━━━━━ Provided records

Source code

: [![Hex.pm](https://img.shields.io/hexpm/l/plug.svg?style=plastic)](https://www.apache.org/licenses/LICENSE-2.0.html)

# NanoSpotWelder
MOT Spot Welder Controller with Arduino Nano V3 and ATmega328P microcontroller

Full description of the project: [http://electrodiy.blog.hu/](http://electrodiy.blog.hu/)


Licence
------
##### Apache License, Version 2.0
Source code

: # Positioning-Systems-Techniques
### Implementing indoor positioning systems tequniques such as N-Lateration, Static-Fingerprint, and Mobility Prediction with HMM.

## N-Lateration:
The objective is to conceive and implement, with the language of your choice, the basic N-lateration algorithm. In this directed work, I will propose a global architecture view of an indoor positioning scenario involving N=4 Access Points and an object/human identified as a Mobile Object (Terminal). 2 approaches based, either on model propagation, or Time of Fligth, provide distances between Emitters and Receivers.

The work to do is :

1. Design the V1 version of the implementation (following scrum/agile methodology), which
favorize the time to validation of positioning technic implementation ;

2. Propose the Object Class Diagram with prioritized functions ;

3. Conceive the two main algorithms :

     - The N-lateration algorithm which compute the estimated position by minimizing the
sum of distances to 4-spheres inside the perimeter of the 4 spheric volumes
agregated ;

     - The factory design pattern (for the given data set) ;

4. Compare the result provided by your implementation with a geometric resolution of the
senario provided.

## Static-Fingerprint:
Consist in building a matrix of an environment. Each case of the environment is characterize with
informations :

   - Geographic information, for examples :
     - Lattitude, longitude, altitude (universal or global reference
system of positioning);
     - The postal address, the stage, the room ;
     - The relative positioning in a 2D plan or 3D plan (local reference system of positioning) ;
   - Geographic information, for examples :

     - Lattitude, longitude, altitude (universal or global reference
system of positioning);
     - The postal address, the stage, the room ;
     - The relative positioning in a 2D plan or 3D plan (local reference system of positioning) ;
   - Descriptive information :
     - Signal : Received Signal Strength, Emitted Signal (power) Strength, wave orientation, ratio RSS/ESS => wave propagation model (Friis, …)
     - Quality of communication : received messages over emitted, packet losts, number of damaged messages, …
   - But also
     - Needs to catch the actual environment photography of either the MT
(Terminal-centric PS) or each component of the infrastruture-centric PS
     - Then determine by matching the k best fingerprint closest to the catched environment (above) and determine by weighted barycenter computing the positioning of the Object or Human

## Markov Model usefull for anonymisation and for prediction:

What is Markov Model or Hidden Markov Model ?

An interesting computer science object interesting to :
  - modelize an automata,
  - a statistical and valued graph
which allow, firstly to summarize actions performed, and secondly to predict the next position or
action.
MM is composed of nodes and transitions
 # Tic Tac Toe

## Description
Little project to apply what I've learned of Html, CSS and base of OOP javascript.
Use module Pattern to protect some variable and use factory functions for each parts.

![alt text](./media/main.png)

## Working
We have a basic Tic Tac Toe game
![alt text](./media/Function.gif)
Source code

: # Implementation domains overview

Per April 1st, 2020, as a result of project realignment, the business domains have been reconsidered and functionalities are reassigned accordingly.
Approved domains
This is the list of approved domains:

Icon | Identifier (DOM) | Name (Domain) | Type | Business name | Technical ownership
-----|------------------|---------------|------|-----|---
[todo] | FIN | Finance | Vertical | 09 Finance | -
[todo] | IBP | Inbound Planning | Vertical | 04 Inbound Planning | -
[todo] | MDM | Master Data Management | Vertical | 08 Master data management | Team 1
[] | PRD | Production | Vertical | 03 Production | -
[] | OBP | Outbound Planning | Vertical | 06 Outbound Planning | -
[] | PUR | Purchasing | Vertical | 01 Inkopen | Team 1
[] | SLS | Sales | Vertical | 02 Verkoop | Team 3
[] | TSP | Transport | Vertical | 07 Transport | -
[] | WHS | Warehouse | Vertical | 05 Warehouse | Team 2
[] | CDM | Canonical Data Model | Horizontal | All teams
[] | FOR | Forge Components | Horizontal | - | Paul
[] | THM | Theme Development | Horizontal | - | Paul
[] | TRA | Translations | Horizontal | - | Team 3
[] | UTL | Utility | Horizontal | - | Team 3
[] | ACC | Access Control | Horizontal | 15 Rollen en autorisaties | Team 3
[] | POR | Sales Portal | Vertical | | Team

━━━━━━━━━━
━━━━━ Provided records

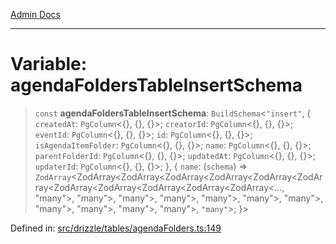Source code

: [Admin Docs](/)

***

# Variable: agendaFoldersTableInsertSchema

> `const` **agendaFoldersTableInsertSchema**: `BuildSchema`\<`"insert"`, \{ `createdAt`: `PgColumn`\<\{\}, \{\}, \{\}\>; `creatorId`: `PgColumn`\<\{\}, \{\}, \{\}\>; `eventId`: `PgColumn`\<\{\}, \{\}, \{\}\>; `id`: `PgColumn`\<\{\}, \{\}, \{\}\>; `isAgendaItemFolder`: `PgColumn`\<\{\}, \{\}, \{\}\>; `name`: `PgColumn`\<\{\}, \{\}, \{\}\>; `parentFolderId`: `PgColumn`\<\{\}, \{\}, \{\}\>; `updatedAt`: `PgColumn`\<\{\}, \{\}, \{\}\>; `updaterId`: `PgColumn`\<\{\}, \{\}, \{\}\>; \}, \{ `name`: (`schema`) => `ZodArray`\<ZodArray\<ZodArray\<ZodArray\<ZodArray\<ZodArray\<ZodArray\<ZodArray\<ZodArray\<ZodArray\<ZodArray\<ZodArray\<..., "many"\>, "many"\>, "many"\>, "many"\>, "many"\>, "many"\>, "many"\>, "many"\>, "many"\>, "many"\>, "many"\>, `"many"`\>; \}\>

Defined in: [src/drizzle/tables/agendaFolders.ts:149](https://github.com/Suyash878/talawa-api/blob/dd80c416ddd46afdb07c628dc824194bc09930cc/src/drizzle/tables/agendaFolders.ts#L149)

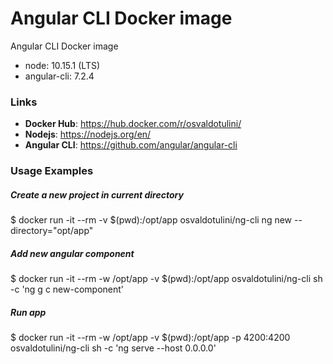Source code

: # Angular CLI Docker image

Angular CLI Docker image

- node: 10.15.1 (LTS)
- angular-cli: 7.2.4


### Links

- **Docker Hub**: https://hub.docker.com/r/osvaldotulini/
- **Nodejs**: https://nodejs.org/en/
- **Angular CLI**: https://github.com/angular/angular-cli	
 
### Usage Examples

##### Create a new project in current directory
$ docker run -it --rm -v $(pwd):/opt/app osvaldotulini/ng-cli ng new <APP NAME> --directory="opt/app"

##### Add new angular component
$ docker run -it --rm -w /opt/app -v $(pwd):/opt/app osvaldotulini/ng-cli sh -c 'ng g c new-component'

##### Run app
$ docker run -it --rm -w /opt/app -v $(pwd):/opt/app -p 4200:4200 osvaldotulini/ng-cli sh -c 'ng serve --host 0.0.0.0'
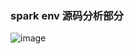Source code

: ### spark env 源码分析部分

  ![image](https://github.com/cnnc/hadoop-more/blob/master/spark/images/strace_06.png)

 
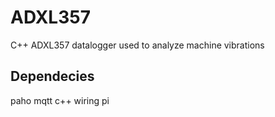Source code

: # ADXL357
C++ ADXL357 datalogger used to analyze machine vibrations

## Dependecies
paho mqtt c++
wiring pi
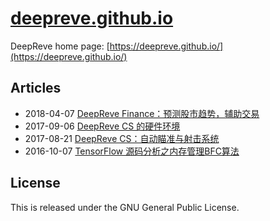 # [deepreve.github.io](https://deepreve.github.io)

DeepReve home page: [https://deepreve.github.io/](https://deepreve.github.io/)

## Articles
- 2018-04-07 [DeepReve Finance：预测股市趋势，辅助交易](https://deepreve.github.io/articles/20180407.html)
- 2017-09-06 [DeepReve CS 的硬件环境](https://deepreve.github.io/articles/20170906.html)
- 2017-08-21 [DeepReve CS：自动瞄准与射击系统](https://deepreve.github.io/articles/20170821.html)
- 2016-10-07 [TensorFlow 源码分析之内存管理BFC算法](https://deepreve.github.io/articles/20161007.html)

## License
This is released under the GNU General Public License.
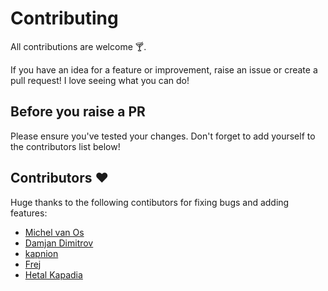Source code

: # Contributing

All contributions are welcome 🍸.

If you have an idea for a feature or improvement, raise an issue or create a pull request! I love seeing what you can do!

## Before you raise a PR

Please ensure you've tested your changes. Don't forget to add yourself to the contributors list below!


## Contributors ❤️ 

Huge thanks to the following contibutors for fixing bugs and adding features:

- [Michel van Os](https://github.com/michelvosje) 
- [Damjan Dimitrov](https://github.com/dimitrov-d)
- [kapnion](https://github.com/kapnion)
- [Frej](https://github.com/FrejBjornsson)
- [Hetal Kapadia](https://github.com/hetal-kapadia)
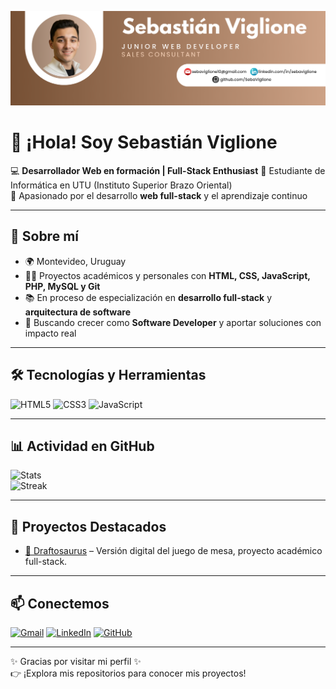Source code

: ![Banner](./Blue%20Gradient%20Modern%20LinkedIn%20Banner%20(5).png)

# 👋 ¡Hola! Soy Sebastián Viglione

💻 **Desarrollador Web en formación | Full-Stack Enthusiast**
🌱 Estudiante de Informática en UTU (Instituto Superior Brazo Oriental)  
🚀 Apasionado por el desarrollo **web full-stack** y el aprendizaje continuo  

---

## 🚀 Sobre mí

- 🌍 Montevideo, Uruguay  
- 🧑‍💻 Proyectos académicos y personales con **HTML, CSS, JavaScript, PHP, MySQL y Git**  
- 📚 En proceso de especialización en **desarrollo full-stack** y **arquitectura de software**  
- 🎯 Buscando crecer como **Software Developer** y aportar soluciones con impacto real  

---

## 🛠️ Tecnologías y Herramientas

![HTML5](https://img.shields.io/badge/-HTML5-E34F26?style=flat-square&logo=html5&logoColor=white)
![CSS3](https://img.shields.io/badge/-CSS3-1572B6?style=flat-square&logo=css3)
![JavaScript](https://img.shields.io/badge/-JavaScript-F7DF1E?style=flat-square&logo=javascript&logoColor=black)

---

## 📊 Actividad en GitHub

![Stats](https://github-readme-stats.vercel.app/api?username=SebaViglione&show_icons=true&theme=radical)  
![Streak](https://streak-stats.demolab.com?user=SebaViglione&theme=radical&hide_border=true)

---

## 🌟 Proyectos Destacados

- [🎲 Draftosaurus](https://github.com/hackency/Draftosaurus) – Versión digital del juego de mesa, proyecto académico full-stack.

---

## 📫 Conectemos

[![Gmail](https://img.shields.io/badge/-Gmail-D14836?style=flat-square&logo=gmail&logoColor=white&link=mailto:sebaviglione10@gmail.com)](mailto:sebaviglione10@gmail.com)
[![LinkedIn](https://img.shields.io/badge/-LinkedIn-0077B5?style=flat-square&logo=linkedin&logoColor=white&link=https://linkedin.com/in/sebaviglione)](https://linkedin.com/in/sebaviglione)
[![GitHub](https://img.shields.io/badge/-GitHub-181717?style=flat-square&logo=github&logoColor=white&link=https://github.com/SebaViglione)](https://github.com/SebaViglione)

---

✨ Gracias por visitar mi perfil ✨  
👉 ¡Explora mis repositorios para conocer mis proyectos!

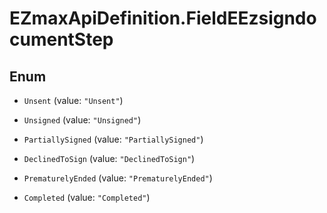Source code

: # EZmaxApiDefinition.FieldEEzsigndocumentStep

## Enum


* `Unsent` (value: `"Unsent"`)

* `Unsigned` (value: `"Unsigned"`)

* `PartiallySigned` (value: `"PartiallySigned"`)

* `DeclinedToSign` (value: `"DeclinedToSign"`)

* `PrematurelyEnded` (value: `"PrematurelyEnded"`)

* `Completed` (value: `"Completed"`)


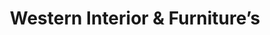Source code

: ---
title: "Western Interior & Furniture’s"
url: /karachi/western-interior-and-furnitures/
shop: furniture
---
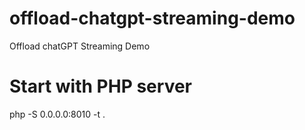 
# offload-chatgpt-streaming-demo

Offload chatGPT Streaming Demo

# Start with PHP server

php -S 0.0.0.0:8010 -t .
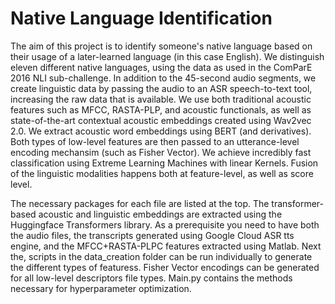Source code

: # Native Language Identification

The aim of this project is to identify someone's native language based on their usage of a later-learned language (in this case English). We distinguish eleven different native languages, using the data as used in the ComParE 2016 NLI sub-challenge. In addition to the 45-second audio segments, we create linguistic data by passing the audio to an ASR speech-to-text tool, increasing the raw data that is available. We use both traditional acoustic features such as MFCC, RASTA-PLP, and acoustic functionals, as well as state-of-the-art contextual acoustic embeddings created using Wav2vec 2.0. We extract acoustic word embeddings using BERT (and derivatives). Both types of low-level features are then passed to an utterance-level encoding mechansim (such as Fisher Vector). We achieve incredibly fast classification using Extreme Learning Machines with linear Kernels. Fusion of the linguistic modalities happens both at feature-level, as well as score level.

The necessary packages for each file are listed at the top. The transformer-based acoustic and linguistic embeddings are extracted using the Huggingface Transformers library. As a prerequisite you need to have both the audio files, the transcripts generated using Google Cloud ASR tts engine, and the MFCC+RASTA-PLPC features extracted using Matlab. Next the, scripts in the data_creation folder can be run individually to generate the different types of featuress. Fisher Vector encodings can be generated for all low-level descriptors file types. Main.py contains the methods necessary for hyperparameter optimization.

━━━━━━━━━━
━━━━━ Provided records

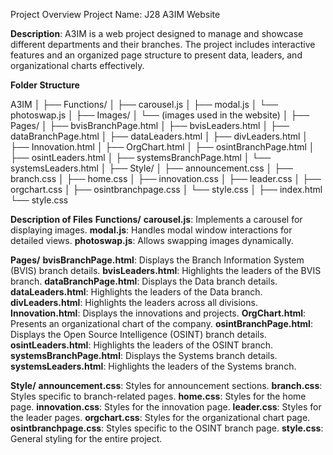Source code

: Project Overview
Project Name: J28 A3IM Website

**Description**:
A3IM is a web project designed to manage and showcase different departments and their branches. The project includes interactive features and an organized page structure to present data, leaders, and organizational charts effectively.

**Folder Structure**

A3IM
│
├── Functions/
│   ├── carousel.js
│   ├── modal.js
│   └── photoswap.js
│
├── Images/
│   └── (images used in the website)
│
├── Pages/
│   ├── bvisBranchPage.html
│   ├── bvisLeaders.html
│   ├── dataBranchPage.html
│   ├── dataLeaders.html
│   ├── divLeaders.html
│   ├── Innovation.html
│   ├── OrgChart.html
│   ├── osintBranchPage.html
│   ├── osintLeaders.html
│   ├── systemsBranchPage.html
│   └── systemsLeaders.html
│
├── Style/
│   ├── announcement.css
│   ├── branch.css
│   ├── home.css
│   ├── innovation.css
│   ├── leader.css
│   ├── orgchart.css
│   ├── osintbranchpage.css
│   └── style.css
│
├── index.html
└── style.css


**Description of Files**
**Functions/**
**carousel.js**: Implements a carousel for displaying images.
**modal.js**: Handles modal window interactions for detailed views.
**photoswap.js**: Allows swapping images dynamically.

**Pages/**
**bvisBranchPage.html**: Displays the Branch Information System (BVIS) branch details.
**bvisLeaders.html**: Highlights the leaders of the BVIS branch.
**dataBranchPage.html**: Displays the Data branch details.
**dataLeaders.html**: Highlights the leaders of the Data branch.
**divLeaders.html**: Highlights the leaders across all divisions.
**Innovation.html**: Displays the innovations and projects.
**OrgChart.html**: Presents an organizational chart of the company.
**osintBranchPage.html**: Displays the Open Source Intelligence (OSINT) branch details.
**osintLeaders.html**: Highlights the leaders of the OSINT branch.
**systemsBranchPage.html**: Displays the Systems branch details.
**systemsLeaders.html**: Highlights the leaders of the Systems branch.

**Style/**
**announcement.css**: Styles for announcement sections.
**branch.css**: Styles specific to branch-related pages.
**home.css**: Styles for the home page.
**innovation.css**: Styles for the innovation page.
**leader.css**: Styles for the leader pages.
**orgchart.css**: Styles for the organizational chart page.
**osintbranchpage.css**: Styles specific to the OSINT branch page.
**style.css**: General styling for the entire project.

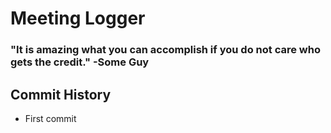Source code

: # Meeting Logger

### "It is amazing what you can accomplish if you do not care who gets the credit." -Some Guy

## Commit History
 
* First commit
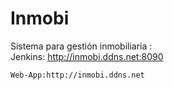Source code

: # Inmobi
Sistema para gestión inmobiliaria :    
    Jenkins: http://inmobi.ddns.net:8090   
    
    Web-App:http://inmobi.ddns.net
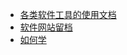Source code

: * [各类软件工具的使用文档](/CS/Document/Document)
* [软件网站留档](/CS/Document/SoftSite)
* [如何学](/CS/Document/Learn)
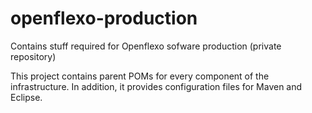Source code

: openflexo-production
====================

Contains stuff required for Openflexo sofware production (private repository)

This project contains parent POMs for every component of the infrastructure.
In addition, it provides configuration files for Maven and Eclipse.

━━━━━━━━━━

■ What to produce ■
Find each line holding the string "result" in the listing above, then copy it.

■ Finished task ■
4. Compare the result provided by your implementation with a geometric resolution of the
Per April 1st, 2020, as a result of project realignment, the business domains have been reconsidered and functionalities are reassigned accordingly.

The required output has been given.